After considering profit on sale of investments and after providing Rs. 1,045 crore for taxes, the profit after tax for the nine months ended December 31, 2011 increased by 17% to Rs. 2,796.48 crore as against Rs. 2,393.01 crore in the corresponding period of the previous year.
Financials for the Quarter ended December 31, 2011
For the quarter ended December 31, 2011, the profit before sale of investments and tax stood at Rs. 1,240.26 crore as compared to Rs. 1,045.66 crore in the corresponding quarter of the previous year, representing a growth of 19%.
Profit on sale of investments for the quarter ended December 31, 2011 is Rs. 87.99 crore which is lower than the corresponding amount of Rs. 167.22 crore in the previous year.
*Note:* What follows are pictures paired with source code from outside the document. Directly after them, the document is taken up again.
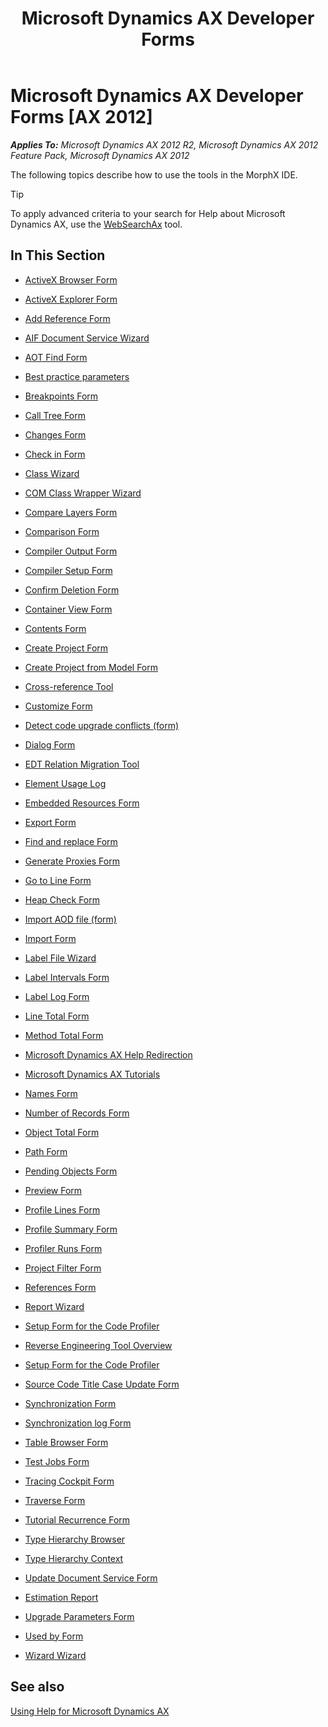 ﻿---
title: Microsoft Dynamics AX Developer Forms
TOCTitle: Developer Forms
ms:assetid: 7243ed09-984f-4c31-b471-3cecf1b7d200
ms:mtpsurl: https://msdn.microsoft.com/en-us/library/Hh272141(v=AX.60)
ms:contentKeyID: 36542901
ms.date: 11/07/2012
mtps_version: v=AX.60
f1_keywords:
- Forms.SysAOTBrowser
---

# Microsoft Dynamics AX Developer Forms [AX 2012]


_**Applies To:** Microsoft Dynamics AX 2012 R2, Microsoft Dynamics AX 2012 Feature Pack, Microsoft Dynamics AX 2012_

The following topics describe how to use the tools in the MorphX IDE.


> [!TIP]
> <P>To apply advanced criteria to your search for Help about Microsoft Dynamics AX, use the <A href="http://go.microsoft.com/fwlink/?linkid=247587%26xver=ax060">WebSearchAx</A> tool.</P>



## In This Section

  - [ActiveX Browser Form](https://msdn.microsoft.com/en-us/library/aa616671\(v=ax.60\))  

  - [ActiveX Explorer Form](https://msdn.microsoft.com/en-us/library/aa583038\(v=ax.60\))  

  - [Add Reference Form](https://msdn.microsoft.com/en-us/library/aa499115\(v=ax.60\))  

  - [AIF Document Service Wizard](https://msdn.microsoft.com/en-us/library/hh272145\(v=ax.60\))  

  - [AOT Find Form](https://msdn.microsoft.com/en-us/library/aa631163\(v=ax.60\))  

  - [Best practice parameters](best-practice-parameters.md)  

  - [Breakpoints Form](https://msdn.microsoft.com/en-us/library/bb147534\(v=ax.60\))  

  - [Call Tree Form](https://msdn.microsoft.com/en-us/library/aa572953\(v=ax.60\))  

  - [Changes Form](https://msdn.microsoft.com/en-us/library/aa553089\(v=ax.60\))  

  - [Check in Form](https://msdn.microsoft.com/en-us/library/aa589701\(v=ax.60\))  

  - [Class Wizard](https://msdn.microsoft.com/en-us/library/cc556768\(v=ax.60\))  

  - [COM Class Wrapper Wizard](https://msdn.microsoft.com/en-us/library/aa590857\(v=ax.60\))  

  - [Compare Layers Form](https://msdn.microsoft.com/en-us/library/aa590245\(v=ax.60\))  

  - [Comparison Form](https://msdn.microsoft.com/en-us/library/aa550421\(v=ax.60\))  

  - [Compiler Output Form](https://msdn.microsoft.com/en-us/library/aa499387\(v=ax.60\))  

  - [Compiler Setup Form](https://msdn.microsoft.com/en-us/library/aa617600\(v=ax.60\))  

  - [Confirm Deletion Form](https://msdn.microsoft.com/en-us/library/aa585881\(v=ax.60\))  

  - [Container View Form](https://msdn.microsoft.com/en-us/library/aa628593\(v=ax.60\))  

  - [Contents Form](https://msdn.microsoft.com/en-us/library/aa597275\(v=ax.60\))  

  - [Create Project Form](https://msdn.microsoft.com/en-us/library/hh272136\(v=ax.60\))  

  - [Create Project from Model Form](https://msdn.microsoft.com/en-us/library/hh272138\(v=ax.60\))  

  - [Cross-reference Tool](cross-reference-tool.md)  

  - [Customize Form](https://msdn.microsoft.com/en-us/library/aa618855\(v=ax.60\))  

  - [Detect code upgrade conflicts (form)](https://msdn.microsoft.com/en-us/library/hh272148\(v=ax.60\))  

  - [Dialog Form](https://msdn.microsoft.com/en-us/library/aa596676\(v=ax.60\))  

  - [EDT Relation Migration Tool](edt-relation-migration-tool.md)  

  - [Element Usage Log](https://msdn.microsoft.com/en-us/library/hh272139\(v=ax.60\))  

  - [Embedded Resources Form](https://msdn.microsoft.com/en-us/library/hh272135\(v=ax.60\))  

  - [Export Form](https://msdn.microsoft.com/en-us/library/aa623060\(v=ax.60\))  

  - [Find and replace Form](https://msdn.microsoft.com/en-us/library/aa585062\(v=ax.60\))  

  - [Generate Proxies Form](https://msdn.microsoft.com/en-us/library/hh272140\(v=ax.60\))  

  - [Go to Line Form](https://msdn.microsoft.com/en-us/library/aa617731\(v=ax.60\))  

  - [Heap Check Form](https://msdn.microsoft.com/en-us/library/aa498300\(v=ax.60\))  

  - [Import AOD file (form)](https://msdn.microsoft.com/en-us/library/hh272144\(v=ax.60\))  

  - [Import Form](https://msdn.microsoft.com/en-us/library/aa575673\(v=ax.60\))  

  - [Label File Wizard](https://msdn.microsoft.com/en-us/library/aa625845\(v=ax.60\))  

  - [Label Intervals Form](https://msdn.microsoft.com/en-us/library/aa619605\(v=ax.60\))  

  - [Label Log Form](https://msdn.microsoft.com/en-us/library/aa552926\(v=ax.60\))  

  - [Line Total Form](https://msdn.microsoft.com/en-us/library/aa659317\(v=ax.60\))  

  - [Method Total Form](https://msdn.microsoft.com/en-us/library/aa653376\(v=ax.60\))  

  - [Microsoft Dynamics AX Help Redirection](https://msdn.microsoft.com/en-us/library/hh272147\(v=ax.60\))  

  - [Microsoft Dynamics AX Tutorials](https://msdn.microsoft.com/en-us/library/hh272143\(v=ax.60\))  

  - [Names Form](https://msdn.microsoft.com/en-us/library/aa883034\(v=ax.60\))  

  - [Number of Records Form](https://msdn.microsoft.com/en-us/library/aa558138\(v=ax.60\))  

  - [Object Total Form](https://msdn.microsoft.com/en-us/library/aa870092\(v=ax.60\))  

  - [Path Form](https://msdn.microsoft.com/en-us/library/aa854273\(v=ax.60\))  

  - [Pending Objects Form](https://msdn.microsoft.com/en-us/library/aa845998\(v=ax.60\))  

  - [Preview Form](https://msdn.microsoft.com/en-us/library/aa548469\(v=ax.60\))  

  - [Profile Lines Form](https://msdn.microsoft.com/en-us/library/aa592297\(v=ax.60\))  

  - [Profile Summary Form](https://msdn.microsoft.com/en-us/library/aa655766\(v=ax.60\))  

  - [Profiler Runs Form](https://msdn.microsoft.com/en-us/library/aa640755\(v=ax.60\))  

  - [Project Filter Form](https://msdn.microsoft.com/en-us/library/aa615051\(v=ax.60\))  

  - [References Form](https://msdn.microsoft.com/en-us/library/aa630288\(v=ax.60\))  

  - [Report Wizard](https://msdn.microsoft.com/en-us/library/aa620747\(v=ax.60\))  

  - [Setup Form for the Code Profiler](https://msdn.microsoft.com/en-us/library/aa878061\(v=ax.60\))  

  - [Reverse Engineering Tool Overview](reverse-engineering-tool-overview.md)  

  - [Setup Form for the Code Profiler](https://msdn.microsoft.com/en-us/library/aa878061\(v=ax.60\))  

  - [Source Code Title Case Update Form](https://msdn.microsoft.com/en-us/library/cc582735\(v=ax.60\))  

  - [Synchronization Form](https://msdn.microsoft.com/en-us/library/aa857785\(v=ax.60\))  

  - [Synchronization log Form](https://msdn.microsoft.com/en-us/library/aa598375\(v=ax.60\))  

  - [Table Browser Form](https://msdn.microsoft.com/en-us/library/aa584230\(v=ax.60\))  

  - [Test Jobs Form](https://msdn.microsoft.com/en-us/library/aa885851\(v=ax.60\))  

  - [Tracing Cockpit Form](https://msdn.microsoft.com/en-us/library/hh272149\(v=ax.60\))  

  - [Traverse Form](https://msdn.microsoft.com/en-us/library/aa643050\(v=ax.60\))  

  - [Tutorial Recurrence Form](https://msdn.microsoft.com/en-us/library/aa574241\(v=ax.60\))  

  - [Type Hierarchy Browser](https://msdn.microsoft.com/en-us/library/hh272137\(v=ax.60\))  

  - [Type Hierarchy Context](https://msdn.microsoft.com/en-us/library/hh272146\(v=ax.60\))  

  - [Update Document Service Form](https://msdn.microsoft.com/en-us/library/cc569346\(v=ax.60\))  

  - [Estimation Report](https://msdn.microsoft.com/en-us/library/cc580715\(v=ax.60\))  

  - [Upgrade Parameters Form](https://msdn.microsoft.com/en-us/library/cc599400\(v=ax.60\))  

  - [Used by Form](https://msdn.microsoft.com/en-us/library/aa557677\(v=ax.60\))  

  - [Wizard Wizard](https://msdn.microsoft.com/en-us/library/cc594039\(v=ax.60\))  

## See also

[Using Help for Microsoft Dynamics AX](https://msdn.microsoft.com/en-us/library/aa556994\(v=ax.60\))

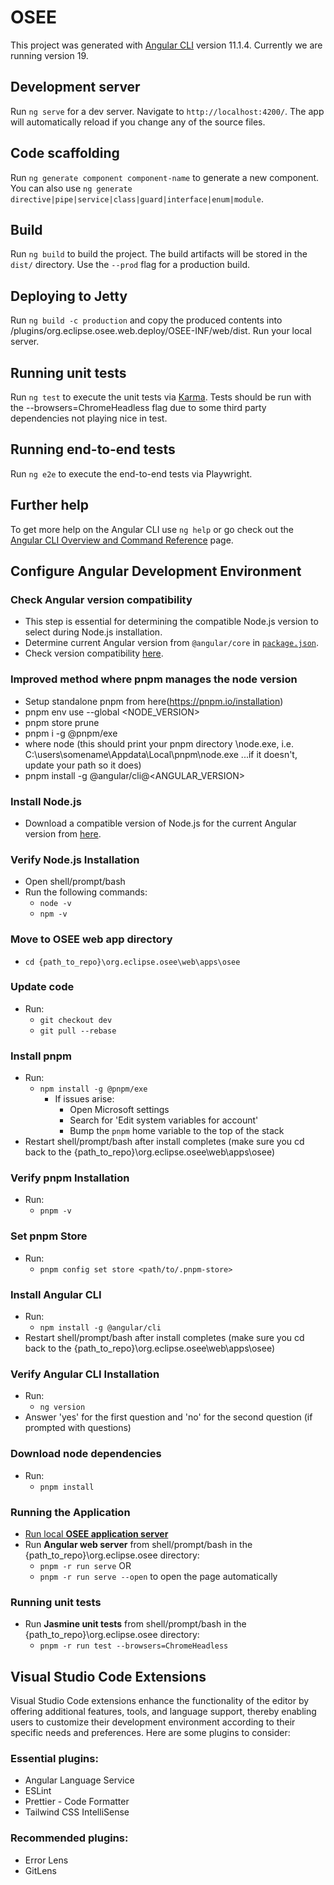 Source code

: # OSEE

This project was generated with [Angular CLI](https://github.com/angular/angular-cli) version 11.1.4. Currently we are running version 19.

## Development server

Run `ng serve` for a dev server. Navigate to `http://localhost:4200/`. The app will automatically reload if you change any of the source files.

## Code scaffolding

Run `ng generate component component-name` to generate a new component. You can also use `ng generate directive|pipe|service|class|guard|interface|enum|module`.

## Build

Run `ng build` to build the project. The build artifacts will be stored in the `dist/` directory. Use the `--prod` flag for a production build.

## Deploying to Jetty

Run `ng build -c production` and copy the produced contents into /plugins/org.eclipse.osee.web.deploy/OSEE-INF/web/dist. Run your local server.

## Running unit tests

Run `ng test` to execute the unit tests via [Karma](https://karma-runner.github.io). Tests should be run with the --browsers=ChromeHeadless flag due to some third party dependencies not playing nice in test.

## Running end-to-end tests

Run `ng e2e` to execute the end-to-end tests via Playwright.

## Further help

To get more help on the Angular CLI use `ng help` or go check out the [Angular CLI Overview and Command Reference](https://angular.io/cli) page.

## Configure Angular Development Environment

### Check Angular version compatibility

-   This step is essential for determining the compatible Node.js version to select during Node.js installation.
-   Determine current Angular version from `@angular/core` in [`package.json`](/package.json).
-   Check version compatibility [here](https://angular.dev/reference/versions#).

### Improved method where pnpm manages the node version

-   Setup standalone pnpm from here(https://pnpm.io/installation)
-   pnpm env use --global <NODE_VERSION>
-   pnpm store prune
-   pnpm i -g @pnpm/exe
-   where node (this should print your pnpm directory \node.exe, i.e. C:\users\somename\Appdata\Local\pnpm\node.exe ...if it doesn't, update your path so it does)
-   pnpm install -g @angular/cli@<ANGULAR_VERSION>

### Install Node.js

-   Download a compatible version of Node.js for the current Angular version from [here](https://nodejs.org/en/download).

### Verify Node.js Installation

-   Open shell/prompt/bash
-   Run the following commands:
    -   `node -v`
    -   `npm -v`

### Move to OSEE web app directory

-   `cd {path_to_repo}\org.eclipse.osee\web\apps\osee`

### Update code

-   Run:
    -   `git checkout dev`
    -   `git pull --rebase`

### Install pnpm

-   Run:
    -   `npm install -g @pnpm/exe`
        -   If issues arise:
            -   Open Microsoft settings
            -   Search for 'Edit system variables for account'
            -   Bump the `pnpm` home variable to the top of the stack
-   Restart shell/prompt/bash after install completes (make sure you cd back to the {path_to_repo}\org.eclipse.osee\web\apps\osee)

### Verify pnpm Installation

-   Run:
    -   `pnpm -v`

### Set pnpm Store

-   Run:
    -   `pnpm config set store <path/to/.pnpm-store>`

### Install Angular CLI

-   Run:
    -   `npm install -g @angular/cli`
-   Restart shell/prompt/bash after install completes (make sure you cd back to the {path_to_repo}\org.eclipse.osee\web\apps\osee)

### Verify Angular CLI Installation

-   Run:
    -   `ng version`
-   Answer 'yes' for the first question and 'no' for the second question (if prompted with questions)

### Download node dependencies

-   Run:
    -   `pnpm install`

### Running the Application

-   [Run local **OSEE application server**](../../../docs/run-local-application-server.md)
-   Run **Angular web server** from shell/prompt/bash in the {path_to_repo}\org.eclipse.osee directory:
    -   `pnpm -r run serve`
        OR
    -   `pnpm -r run serve --open` to open the page automatically

### Running unit tests

-   Run **Jasmine unit tests** from shell/prompt/bash in the {path_to_repo}\org.eclipse.osee directory:
    -   `pnpm -r run test --browsers=ChromeHeadless`

## Visual Studio Code Extensions

Visual Studio Code extensions enhance the functionality of the editor by offering additional features, tools, and language support, thereby enabling users to customize their development environment according to their specific needs and preferences. Here are some plugins to consider:

### Essential plugins:

-   Angular Language Service
-   ESLint
-   Prettier - Code Formatter
-   Tailwind CSS IntelliSense

### Recommended plugins:

-   Error Lens
-   GitLens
After considering profit on sale of investments and after providing Rs. 347 crore for taxes, the profit after tax for the quarter ended December 31, 2011 amounted to Rs. 981.25 crore as compared to Rs. 890.88 crore in the corresponding quarter last year.
Lending Operations
Loan approvals and disbursements for the nine months ended December 31, 2011 grew by 19% each compared to the corresponding period in the previous year.
As at December 31, 2011, the loan book stood at Rs. 1,32,208 crore as against Rs. 1,09,051 crore as at December 31, 2010. Individual loans sold during the preceding twelve months amounted to Rs. 4,221 crore. The growth in the individual loan book, inclusive of loans sold is 26% (20% net of loans sold). The growth in the total loan book inclusive of loans sold is 25% (21% net of loans sold).
As at December 31, 2011, the total loans outstanding in respect of loans sold stood at Rs. 13,484 crores. HDFC continues to service the loans sold under these transactions and is entitled to the residual interest on the loans sold. The residual interest on the individual loans sold is 1.55% p.a. and is accounted over the life of the loans.
Spreads and Net Interest Margins
The spread on loans over the cost of borrowings for the nine-month period ended December 31, 2011 stood at 2.27%. Net Interest Margins for the nine-month period ended December 31, 2011 was 4.3%
Investments
As at December 31, 2011, the unrealised gains on HDFC’s listed investments amounted to Rs. 19,139 crores. This excludes the appreciation in the value of unlisted investments.
Non-Performing Loans
Despite the challenging environment, this is the twenty-eighth consecutive quarter end at which the percentage of non-performing loans has been lower than the corresponding quarter in the previous year.
Gross non-performing loans as at December 31, 2011 amounted to Rs. 1,109 crore. This is equivalent to 0.82% of the loan portfolio (previous year – 0.85%).
In terms of the prudential norms as stipulated by the National Housing Bank, the Corporation is required to carry a provision of Rs. 1,229 crore, which includes the provisioning of Rs. 440 crore on standard assets in respect of housing loans granted under the Dual Rate Home Loan Scheme.
The balance in the provision for contingencies account as at December 31, 2011 stood at Rs. 1,584 crore, which is equivalent to 1.17% of the portfolio.
CAPITAL ADEQUACY RATIO
HDFC’s capital adequacy ratio stood at 13.9% of the risk weighted assets, as against the minimum requirement of 12%. Tier 1 capital adequacy was 11.9% as against a minimum requirement of 6%.
DISTRIBUTION NETWORK
HDFC’s distribution network spans 304 outlets, which include 74 offices of HDFC’s distribution company, HDFC Sales Private Limited (HSPL). In addition, HDFC covers over 90 locations through its outreach programmes. Distribution channels form an integral part of the distribution network with home loans being distributed through HSPL, HDFC Bank Limited and other third party selling associates.
To cater to non-resident Indians, HDFC has offices in London, Dubai and Singapore and service associates in Kuwait, Oman, Qatar, Sharjah, Abu Dhabi and Saudi Arabia – Al Khobar, Jeddah and Riyadh.